Wielka pętla meksykańska
W podróży spędziliśmy 5 tygodni i dopiero przeglądając zdjęcia, zdaliśmy sobie sprawę, jak wiele miejsc odwiedziliśmy. Szukając fotografii do jakiegoś wpisu, cofnąłem się do zdjęcia z Mexico City i miałem wrażenie, jakby to były lata świetlne temu. Tak wiele wydarzyło się od tego momentu. Tak wielu emocji i smaków doświadczyliśmy.
Nieraz, myśląc o wcześniejszych podróżach, mam wrażenie, że spędziliśmy w nich trzy razy więcej czasu. Tyle zwykłych dni dałoby się obdzielić wrażeniami z podróżniczego szlaku. Czuję się tak, jakbym wracał z trzymiesięcznej wyprawy. Bardzo przyjemne uczucie.
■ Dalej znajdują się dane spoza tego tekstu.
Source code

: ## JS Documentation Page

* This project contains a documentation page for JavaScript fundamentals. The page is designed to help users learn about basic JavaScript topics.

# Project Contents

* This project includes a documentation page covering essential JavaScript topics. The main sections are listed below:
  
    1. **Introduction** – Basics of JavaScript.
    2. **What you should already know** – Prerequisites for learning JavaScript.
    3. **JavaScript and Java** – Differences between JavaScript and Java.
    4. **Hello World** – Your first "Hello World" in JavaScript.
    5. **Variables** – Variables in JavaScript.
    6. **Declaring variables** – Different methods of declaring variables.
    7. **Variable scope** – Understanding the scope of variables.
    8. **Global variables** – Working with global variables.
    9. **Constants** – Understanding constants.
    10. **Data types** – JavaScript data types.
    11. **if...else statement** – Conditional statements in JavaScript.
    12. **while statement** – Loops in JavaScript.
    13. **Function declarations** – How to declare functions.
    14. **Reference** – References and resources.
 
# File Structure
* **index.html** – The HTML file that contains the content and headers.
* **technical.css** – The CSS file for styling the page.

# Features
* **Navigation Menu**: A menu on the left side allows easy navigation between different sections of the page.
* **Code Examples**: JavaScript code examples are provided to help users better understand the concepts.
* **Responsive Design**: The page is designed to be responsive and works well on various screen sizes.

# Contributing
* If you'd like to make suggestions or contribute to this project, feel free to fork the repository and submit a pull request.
Teraz można wracać do domu.
Tu po prostu muszę przytoczyć mój ulubiony cytat Terry’ego Pratchetta:
Why do you go away? So that you can come back. So that you can see the place you came from with new eyes and extra colours. And the people there see you differently, too. Coming back to where you started is not the same as never leaving.
Podsumowanie daily bloga z Meksyku + plany wiosenne
W sumie na 35 dni podróży na bloga trafiło 30 artykułów. To bardzo dobry wynik, zważywszy na to, że nigdy nie tworzyłem treści z taką częstotliwością. Już w drodze pojawiło się również całkiem sporo problemów technicznych (nie pisałem o nich, bo to nudne dla Czytelnika). Na jakiś czas wyeliminowało mnie także przeziębienie. Mimo tych schodów, dobrnąłem do końca, sporo mądrzejszy o wiele doświadczeń. Ich efekty będą widoczne na blogu.
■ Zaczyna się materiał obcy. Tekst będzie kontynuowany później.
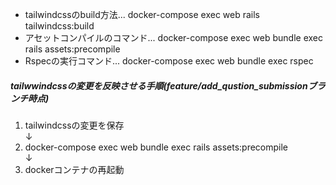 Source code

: * tailwindcssのbuild方法... docker-compose exec web rails tailwindcss:build  
* アセットコンパイルのコマンド... docker-compose exec web bundle exec rails assets:precompile
* Rspecの実行コマンド... docker-compose exec web bundle exec rspec  

##### tailwwindcssの変更を反映させる手順(feature/add_qustion_submissionブランチ時点)
1. tailwindcssの変更を保存<br>
   ↓<br>
2. docker-compose exec web bundle exec rails assets:precompile<br>
   ↓<br>
3. dockerコンテナの再起動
W marcu pojawią się na blogu kolejne wpisy z Meksyku. Będą stanowiły uzupełnienie i podsumowanie daily bloga z podróży. Najpierw jednak nastąpi tygodniowa przerwa od publikacji. Trzeba wrócić do rzeczywistości w Polsce.
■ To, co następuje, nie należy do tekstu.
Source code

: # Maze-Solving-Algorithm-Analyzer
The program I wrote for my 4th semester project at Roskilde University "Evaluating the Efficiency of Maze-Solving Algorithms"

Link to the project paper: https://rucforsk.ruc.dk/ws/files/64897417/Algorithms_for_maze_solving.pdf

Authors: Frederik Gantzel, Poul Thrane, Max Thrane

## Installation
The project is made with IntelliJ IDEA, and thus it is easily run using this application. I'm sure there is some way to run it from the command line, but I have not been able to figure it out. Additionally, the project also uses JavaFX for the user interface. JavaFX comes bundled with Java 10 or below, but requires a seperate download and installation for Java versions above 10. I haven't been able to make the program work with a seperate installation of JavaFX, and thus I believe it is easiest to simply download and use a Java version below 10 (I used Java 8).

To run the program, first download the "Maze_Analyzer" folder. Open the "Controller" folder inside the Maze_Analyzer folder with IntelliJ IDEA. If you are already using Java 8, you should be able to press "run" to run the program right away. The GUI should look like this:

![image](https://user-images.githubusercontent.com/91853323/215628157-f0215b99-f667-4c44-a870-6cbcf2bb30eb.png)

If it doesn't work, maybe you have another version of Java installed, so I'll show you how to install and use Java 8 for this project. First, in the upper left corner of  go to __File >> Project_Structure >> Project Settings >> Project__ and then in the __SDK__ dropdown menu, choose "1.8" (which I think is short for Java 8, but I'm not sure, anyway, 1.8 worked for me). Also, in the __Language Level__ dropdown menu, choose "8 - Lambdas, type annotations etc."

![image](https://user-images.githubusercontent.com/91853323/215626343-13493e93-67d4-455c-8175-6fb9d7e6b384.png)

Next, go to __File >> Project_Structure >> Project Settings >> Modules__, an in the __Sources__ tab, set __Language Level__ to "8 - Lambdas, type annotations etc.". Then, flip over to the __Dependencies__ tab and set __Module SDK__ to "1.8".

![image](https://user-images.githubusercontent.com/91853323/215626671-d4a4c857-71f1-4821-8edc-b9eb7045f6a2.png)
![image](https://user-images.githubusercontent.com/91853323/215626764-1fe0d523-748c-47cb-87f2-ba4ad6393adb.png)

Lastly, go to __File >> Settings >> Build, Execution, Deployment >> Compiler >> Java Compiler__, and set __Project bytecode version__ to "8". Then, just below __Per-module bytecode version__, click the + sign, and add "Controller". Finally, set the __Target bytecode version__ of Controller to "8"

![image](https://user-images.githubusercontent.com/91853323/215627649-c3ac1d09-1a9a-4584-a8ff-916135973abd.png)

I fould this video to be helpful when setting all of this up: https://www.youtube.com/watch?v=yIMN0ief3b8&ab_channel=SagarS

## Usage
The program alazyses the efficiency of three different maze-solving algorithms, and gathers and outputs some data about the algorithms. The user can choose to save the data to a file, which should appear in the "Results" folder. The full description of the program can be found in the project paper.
Rozważam również stworzenie gotowych planów podróży dla osób, które chciałyby odkryć Meksyk na własną rękę. Pełne doświadczenie tego kraju wymaga wyjścia poza resorty i rezygnacji z organizowania wyjazdu przez biura podróży. Może również być sporo tańsze. Żeby to jednak miało sens, potrzebne jest dotarcie do jak największej liczby osób, które byłyby zainteresowane tematem. Będę myślał o tym. Przyjmę także każdą poradę, jak to zrobić.
Już dziś mogę obiecać, że na bloga trafią również przepisy kulinarne z Meksyku. Potrzebuję jednak nieco więcej czasu, by samemu je ugotować, dobrać odpowiednie proporcje i zrobić zdjęcia. Wiosną będziecie mogli ugotować coś meksykańskiego 🙂
Od kwietnia wróci cykl City Breaks z ciekawymi miejscami do odwiedzenia w Europie i okolicach. Chciałbym opisać dla Was najciekawsze miejsca z naszej podróży przez Iran. Przygotowałem również kilka niespodzianek, łącznie z tekstami gościnnymi. Kolejne wpisy będą tradycyjnie pojawiały się w czwartkowy wieczór. Chciałbym także codziennie wrzucać jedną podróżniczą fotkę z naszych wyjazdów na Instagram. Trzymajcie kciuki za realizacje wszystkich planów!
Na koniec chciałem podziękować wszystkim, którzy śledzili wpisy na blogu oraz za życzliwe słowa w komentarzach, prywatnych wiadomościach i postach. Było to bardzo miłe i pomagało tworzyć kolejne posty.
Celem bloga i cyklu z Meksyku jest pokazanie, że podróżowanie nawet w bardziej odległe miejsca nie musi być trudne czy bardzo kosztowne. Uważam, że każdy może odbyć podobną podróż. Szczegóły zależą od strefy komfortu. Na początek potrzebna jest decyzja. A więc życzę nieco szaleństwa w wyznaczaniu podróżniczych celów!